■ WORK ITEM ■
Could you reproduce all of these records exactly?

--- MATERIAL FOR THE TASK ---

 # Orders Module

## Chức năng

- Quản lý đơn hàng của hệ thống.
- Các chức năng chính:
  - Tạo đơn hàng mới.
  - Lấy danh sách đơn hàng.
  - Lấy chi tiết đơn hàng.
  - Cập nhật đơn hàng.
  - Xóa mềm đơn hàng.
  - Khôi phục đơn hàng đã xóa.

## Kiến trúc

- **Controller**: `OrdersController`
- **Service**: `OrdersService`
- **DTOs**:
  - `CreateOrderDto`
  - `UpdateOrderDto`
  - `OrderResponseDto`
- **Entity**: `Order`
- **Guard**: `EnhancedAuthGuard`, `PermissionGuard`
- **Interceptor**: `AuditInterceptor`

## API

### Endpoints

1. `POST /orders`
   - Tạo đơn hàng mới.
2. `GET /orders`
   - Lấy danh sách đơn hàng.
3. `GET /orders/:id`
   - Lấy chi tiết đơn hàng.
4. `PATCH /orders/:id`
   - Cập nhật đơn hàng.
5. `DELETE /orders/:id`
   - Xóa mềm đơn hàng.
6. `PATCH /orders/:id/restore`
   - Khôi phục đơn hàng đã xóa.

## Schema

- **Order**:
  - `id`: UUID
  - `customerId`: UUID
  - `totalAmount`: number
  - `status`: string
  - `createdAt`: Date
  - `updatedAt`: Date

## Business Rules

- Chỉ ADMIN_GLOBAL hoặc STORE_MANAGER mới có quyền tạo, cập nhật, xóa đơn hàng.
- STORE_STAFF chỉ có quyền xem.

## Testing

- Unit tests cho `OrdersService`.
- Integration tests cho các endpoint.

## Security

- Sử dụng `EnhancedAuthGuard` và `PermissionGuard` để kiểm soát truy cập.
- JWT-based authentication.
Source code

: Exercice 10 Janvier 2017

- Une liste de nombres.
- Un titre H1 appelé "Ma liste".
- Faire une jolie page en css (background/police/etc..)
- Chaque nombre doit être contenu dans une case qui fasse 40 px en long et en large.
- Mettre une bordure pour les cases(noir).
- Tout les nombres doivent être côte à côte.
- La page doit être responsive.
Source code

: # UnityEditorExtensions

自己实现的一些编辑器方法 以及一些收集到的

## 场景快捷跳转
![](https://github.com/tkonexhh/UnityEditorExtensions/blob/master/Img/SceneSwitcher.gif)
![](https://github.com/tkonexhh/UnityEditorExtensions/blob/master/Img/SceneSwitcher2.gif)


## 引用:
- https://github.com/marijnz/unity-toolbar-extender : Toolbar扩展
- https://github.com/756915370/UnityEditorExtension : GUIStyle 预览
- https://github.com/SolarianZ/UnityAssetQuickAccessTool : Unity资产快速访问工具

---

■ RESULT OF THIS EXERCISE ■
 # Orders Module

## Chức năng

- Quản lý đơn hàng của hệ thống.
- Các chức năng chính:
  - Tạo đơn hàng mới.
  - Lấy danh sách đơn hàng.
  - Lấy chi tiết đơn hàng.
  - Cập nhật đơn hàng.
  - Xóa mềm đơn hàng.
  - Khôi phục đơn hàng đã xóa.

## Kiến trúc

- **Controller**: `OrdersController`
- **Service**: `OrdersService`
- **DTOs**:
  - `CreateOrderDto`
  - `UpdateOrderDto`
  - `OrderResponseDto`
- **Entity**: `Order`
- **Guard**: `EnhancedAuthGuard`, `PermissionGuard`
- **Interceptor**: `AuditInterceptor`

## API

### Endpoints

1. `POST /orders`
   - Tạo đơn hàng mới.
2. `GET /orders`
   - Lấy danh sách đơn hàng.
3. `GET /orders/:id`
   - Lấy chi tiết đơn hàng.
4. `PATCH /orders/:id`
   - Cập nhật đơn hàng.
5. `DELETE /orders/:id`
   - Xóa mềm đơn hàng.
6. `PATCH /orders/:id/restore`
   - Khôi phục đơn hàng đã xóa.

## Schema

- **Order**:
  - `id`: UUID
  - `customerId`: UUID
  - `totalAmount`: number
  - `status`: string
  - `createdAt`: Date
  - `updatedAt`: Date

## Business Rules

- Chỉ ADMIN_GLOBAL hoặc STORE_MANAGER mới có quyền tạo, cập nhật, xóa đơn hàng.
- STORE_STAFF chỉ có quyền xem.

## Testing

- Unit tests cho `OrdersService`.
- Integration tests cho các endpoint.

## Security

- Sử dụng `EnhancedAuthGuard` và `PermissionGuard` để kiểm soát truy cập.
- JWT-based authentication.
Source code

: Exercice 10 Janvier 2017

- Une liste de nombres.
- Un titre H1 appelé "Ma liste".
- Faire une jolie page en css (background/police/etc..)
- Chaque nombre doit être contenu dans une case qui fasse 40 px en long et en large.
- Mettre une bordure pour les cases(noir).
- Tout les nombres doivent être côte à côte.
- La page doit être responsive.
Source code

: # UnityEditorExtensions

自己实现的一些编辑器方法 以及一些收集到的

## 场景快捷跳转
![](https://github.com/tkonexhh/UnityEditorExtensions/blob/master/Img/SceneSwitcher.gif)
![](https://github.com/tkonexhh/UnityEditorExtensions/blob/master/Img/SceneSwitcher2.gif)


## 引用:
- https://github.com/marijnz/unity-toolbar-extender : Toolbar扩展
- https://github.com/756915370/UnityEditorExtension : GUIStyle 预览
- https://github.com/SolarianZ/UnityAssetQuickAccessTool : Unity资产快速访问工具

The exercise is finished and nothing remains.